◆ **Task description**: Among the lines below, keep only those from the one containing "and personal liberty." through the one containing "prudent, long-term stewardship.", and reproduce them exactly.

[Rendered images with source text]
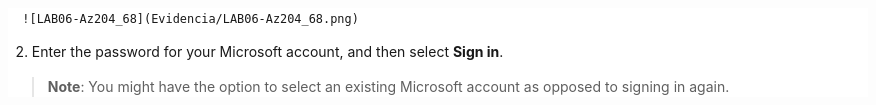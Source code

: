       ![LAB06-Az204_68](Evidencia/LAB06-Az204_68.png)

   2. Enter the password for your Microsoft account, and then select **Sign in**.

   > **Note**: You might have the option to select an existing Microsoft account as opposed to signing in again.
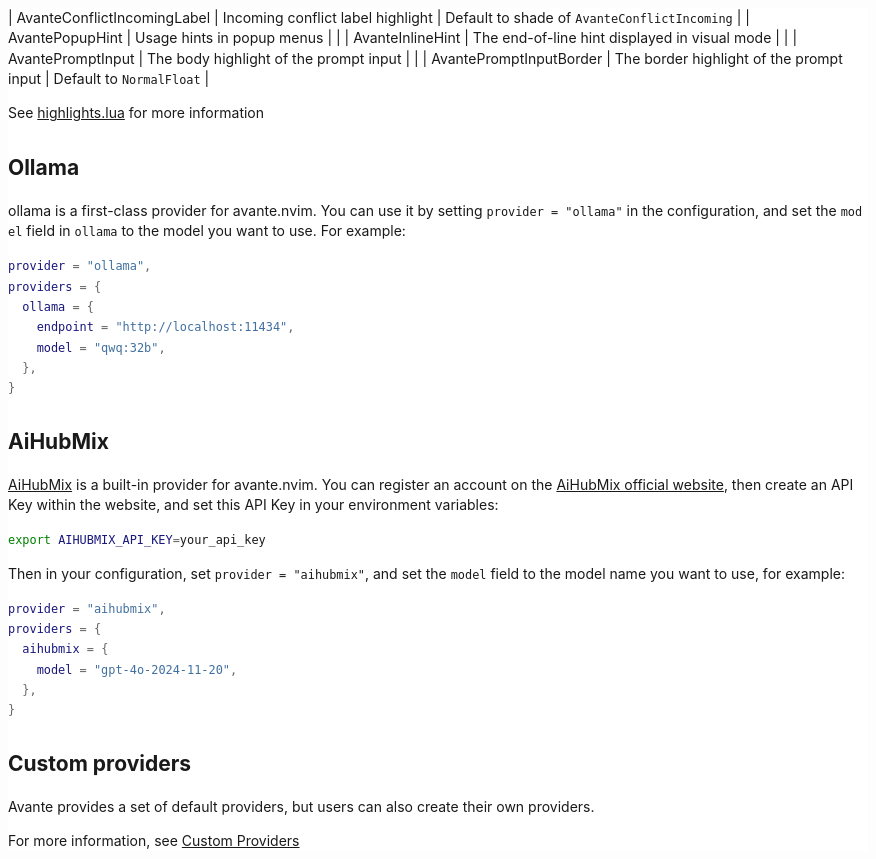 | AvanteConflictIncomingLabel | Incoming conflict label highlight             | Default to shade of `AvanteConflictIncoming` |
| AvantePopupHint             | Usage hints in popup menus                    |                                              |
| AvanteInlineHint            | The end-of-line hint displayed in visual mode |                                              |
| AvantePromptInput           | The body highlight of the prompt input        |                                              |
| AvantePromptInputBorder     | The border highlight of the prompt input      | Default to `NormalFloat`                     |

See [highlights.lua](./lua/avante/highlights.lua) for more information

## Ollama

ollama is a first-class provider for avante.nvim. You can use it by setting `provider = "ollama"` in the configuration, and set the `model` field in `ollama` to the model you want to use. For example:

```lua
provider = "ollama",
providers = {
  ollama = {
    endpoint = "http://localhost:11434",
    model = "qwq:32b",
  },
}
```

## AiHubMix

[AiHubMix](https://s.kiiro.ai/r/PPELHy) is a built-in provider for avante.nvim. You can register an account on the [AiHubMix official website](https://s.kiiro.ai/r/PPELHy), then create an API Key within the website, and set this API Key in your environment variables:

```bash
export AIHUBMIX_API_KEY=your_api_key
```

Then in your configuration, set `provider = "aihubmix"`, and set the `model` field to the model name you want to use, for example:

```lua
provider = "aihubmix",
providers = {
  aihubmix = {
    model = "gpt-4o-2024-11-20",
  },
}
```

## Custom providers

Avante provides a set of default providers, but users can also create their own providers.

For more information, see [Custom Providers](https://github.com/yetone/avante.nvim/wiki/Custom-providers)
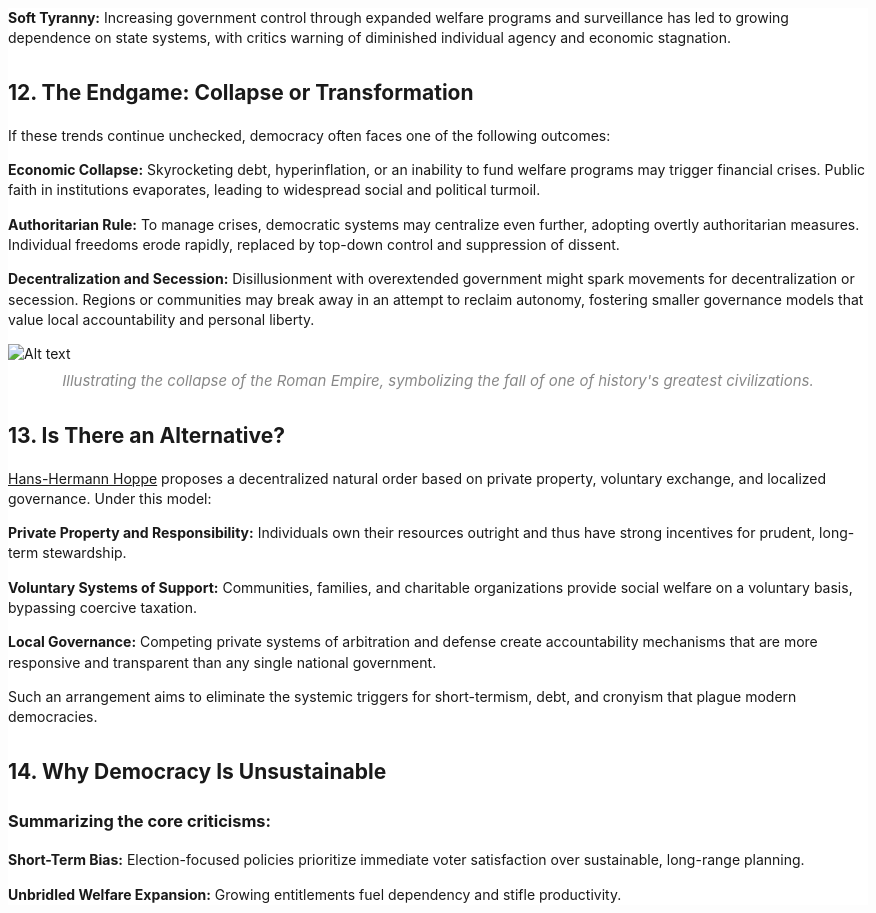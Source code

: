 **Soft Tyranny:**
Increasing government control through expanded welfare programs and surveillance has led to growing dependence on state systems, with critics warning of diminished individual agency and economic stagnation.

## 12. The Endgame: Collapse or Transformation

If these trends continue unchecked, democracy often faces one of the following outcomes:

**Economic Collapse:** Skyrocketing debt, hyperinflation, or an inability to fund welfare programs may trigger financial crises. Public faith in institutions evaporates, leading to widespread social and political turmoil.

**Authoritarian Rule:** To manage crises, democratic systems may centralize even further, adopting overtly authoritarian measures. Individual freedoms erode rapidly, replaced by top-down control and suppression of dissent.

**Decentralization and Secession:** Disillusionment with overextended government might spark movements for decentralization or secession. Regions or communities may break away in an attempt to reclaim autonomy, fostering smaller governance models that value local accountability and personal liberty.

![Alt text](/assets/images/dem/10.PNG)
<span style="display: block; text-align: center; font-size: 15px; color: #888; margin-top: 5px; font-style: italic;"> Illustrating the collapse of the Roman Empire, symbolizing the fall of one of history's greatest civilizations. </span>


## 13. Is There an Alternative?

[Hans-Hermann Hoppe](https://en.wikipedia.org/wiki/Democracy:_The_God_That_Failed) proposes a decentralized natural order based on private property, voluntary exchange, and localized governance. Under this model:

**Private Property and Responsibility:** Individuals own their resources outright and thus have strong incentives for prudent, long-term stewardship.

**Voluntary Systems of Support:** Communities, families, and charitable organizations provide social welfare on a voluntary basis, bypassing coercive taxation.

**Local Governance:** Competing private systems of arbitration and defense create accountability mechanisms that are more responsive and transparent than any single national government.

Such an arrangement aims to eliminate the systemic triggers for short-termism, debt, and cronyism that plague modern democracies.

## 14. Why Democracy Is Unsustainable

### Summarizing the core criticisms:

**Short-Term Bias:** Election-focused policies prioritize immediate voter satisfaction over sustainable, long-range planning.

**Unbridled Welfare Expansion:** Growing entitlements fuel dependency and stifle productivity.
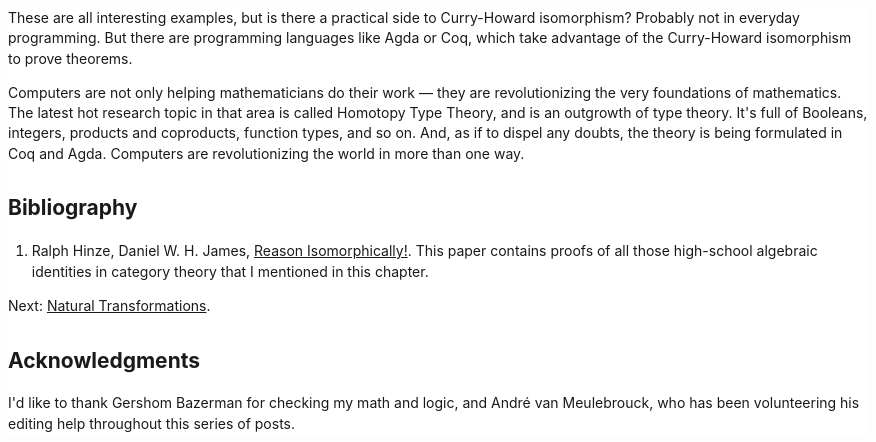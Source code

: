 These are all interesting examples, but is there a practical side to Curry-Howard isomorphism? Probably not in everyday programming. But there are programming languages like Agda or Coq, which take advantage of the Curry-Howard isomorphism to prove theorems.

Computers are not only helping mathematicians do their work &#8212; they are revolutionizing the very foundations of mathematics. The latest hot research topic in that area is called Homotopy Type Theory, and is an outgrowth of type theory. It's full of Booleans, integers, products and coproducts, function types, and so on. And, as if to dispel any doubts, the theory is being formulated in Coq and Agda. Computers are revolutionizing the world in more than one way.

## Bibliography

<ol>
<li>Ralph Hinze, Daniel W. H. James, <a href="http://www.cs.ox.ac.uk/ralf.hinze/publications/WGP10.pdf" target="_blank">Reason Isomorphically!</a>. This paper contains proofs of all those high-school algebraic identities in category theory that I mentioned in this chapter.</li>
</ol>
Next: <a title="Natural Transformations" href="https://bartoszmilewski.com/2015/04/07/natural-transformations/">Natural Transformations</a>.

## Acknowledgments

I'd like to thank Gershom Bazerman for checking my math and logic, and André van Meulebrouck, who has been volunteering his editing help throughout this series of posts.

◆ **Reply**:
**Decentralization and Secession:** Disillusionment with overextended government might spark movements for decentralization or secession. Regions or communities may break away in an attempt to reclaim autonomy, fostering smaller governance models that value local accountability and personal liberty.

![Alt text](/assets/images/dem/10.PNG)
<span style="display: block; text-align: center; font-size: 15px; color: #888; margin-top: 5px; font-style: italic;"> Illustrating the collapse of the Roman Empire, symbolizing the fall of one of history's greatest civilizations. </span>


## 13. Is There an Alternative?

[Hans-Hermann Hoppe](https://en.wikipedia.org/wiki/Democracy:_The_God_That_Failed) proposes a decentralized natural order based on private property, voluntary exchange, and localized governance. Under this model:

**Private Property and Responsibility:** Individuals own their resources outright and thus have strong incentives for prudent, long-term stewardship.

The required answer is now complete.